Records drawn from a dataset:
......

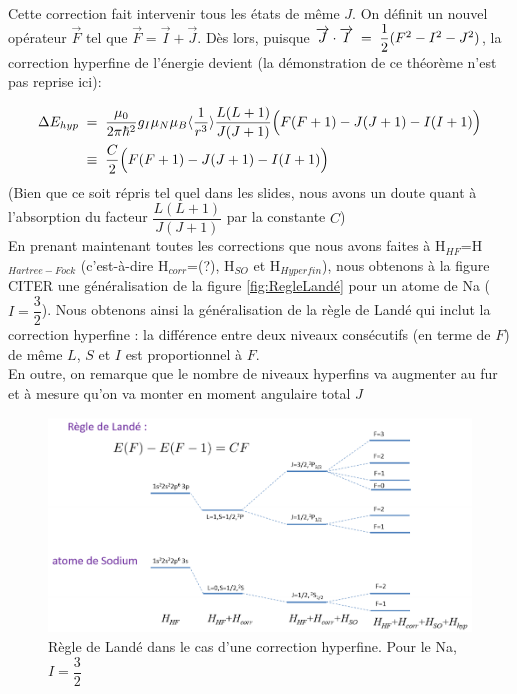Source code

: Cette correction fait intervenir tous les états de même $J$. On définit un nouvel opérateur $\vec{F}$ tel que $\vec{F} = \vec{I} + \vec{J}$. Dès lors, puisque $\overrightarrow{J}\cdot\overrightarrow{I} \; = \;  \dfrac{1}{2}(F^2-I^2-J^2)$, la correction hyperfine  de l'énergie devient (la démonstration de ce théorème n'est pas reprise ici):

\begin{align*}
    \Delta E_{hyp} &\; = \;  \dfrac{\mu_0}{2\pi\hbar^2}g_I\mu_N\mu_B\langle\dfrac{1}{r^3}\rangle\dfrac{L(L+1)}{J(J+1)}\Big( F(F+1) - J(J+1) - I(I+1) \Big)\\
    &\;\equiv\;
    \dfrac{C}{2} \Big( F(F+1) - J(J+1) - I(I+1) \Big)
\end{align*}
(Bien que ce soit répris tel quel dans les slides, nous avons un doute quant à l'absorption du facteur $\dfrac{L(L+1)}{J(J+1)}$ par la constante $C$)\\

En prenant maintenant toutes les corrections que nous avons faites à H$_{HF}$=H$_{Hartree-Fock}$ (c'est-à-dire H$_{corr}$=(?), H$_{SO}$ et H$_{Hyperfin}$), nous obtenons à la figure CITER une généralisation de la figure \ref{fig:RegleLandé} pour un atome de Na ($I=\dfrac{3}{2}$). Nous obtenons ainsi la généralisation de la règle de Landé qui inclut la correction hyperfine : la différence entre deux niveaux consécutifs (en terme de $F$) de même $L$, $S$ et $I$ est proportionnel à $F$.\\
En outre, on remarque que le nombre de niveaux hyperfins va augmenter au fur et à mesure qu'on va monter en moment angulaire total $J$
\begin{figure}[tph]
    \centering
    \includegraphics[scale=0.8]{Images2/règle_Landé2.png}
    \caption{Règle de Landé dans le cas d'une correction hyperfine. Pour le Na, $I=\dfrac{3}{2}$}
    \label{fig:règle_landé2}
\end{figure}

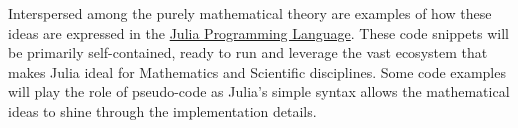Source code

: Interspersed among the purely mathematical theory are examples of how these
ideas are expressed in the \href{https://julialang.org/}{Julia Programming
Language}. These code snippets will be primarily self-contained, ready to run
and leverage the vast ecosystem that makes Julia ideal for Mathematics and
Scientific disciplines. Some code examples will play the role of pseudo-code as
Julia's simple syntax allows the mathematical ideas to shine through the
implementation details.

......

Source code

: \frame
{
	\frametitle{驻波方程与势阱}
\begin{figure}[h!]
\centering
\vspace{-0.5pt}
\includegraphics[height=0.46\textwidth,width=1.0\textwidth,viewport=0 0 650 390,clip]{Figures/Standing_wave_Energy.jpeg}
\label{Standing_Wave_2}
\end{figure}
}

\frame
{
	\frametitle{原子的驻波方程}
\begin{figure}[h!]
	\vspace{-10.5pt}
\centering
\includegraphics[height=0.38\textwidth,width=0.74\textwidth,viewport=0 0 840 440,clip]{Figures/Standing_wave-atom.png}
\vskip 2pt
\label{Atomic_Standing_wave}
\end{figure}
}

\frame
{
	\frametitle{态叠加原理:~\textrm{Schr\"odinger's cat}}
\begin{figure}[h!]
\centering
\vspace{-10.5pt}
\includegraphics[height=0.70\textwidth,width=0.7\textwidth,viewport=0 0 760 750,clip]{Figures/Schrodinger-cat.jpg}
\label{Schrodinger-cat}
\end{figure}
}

......

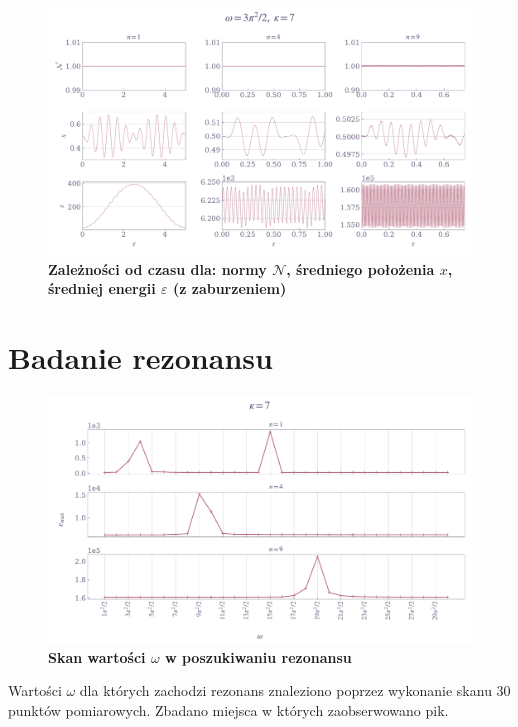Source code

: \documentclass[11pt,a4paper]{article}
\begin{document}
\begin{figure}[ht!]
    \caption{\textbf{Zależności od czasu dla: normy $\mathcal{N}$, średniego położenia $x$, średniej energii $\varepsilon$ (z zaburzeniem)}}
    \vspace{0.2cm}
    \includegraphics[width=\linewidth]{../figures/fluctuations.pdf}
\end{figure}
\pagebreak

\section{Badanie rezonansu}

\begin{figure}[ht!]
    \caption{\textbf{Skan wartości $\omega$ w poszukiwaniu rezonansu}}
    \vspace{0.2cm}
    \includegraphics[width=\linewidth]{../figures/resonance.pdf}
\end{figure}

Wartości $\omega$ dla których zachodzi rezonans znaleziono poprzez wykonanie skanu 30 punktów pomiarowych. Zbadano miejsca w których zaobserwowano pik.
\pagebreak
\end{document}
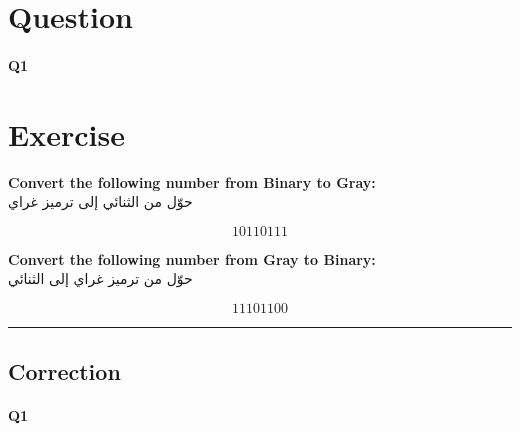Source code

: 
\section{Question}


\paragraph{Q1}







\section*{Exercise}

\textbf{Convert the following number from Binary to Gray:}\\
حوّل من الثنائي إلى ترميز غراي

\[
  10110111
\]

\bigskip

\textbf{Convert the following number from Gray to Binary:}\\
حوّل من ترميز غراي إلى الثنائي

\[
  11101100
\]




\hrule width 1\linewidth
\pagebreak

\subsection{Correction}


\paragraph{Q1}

......

Assigned task: Please report every line among the entries that includes "rezonansu".

Answer box:
\section{Badanie rezonansu}
    \caption{\textbf{Skan wartości $\omega$ w poszukiwaniu rezonansu}}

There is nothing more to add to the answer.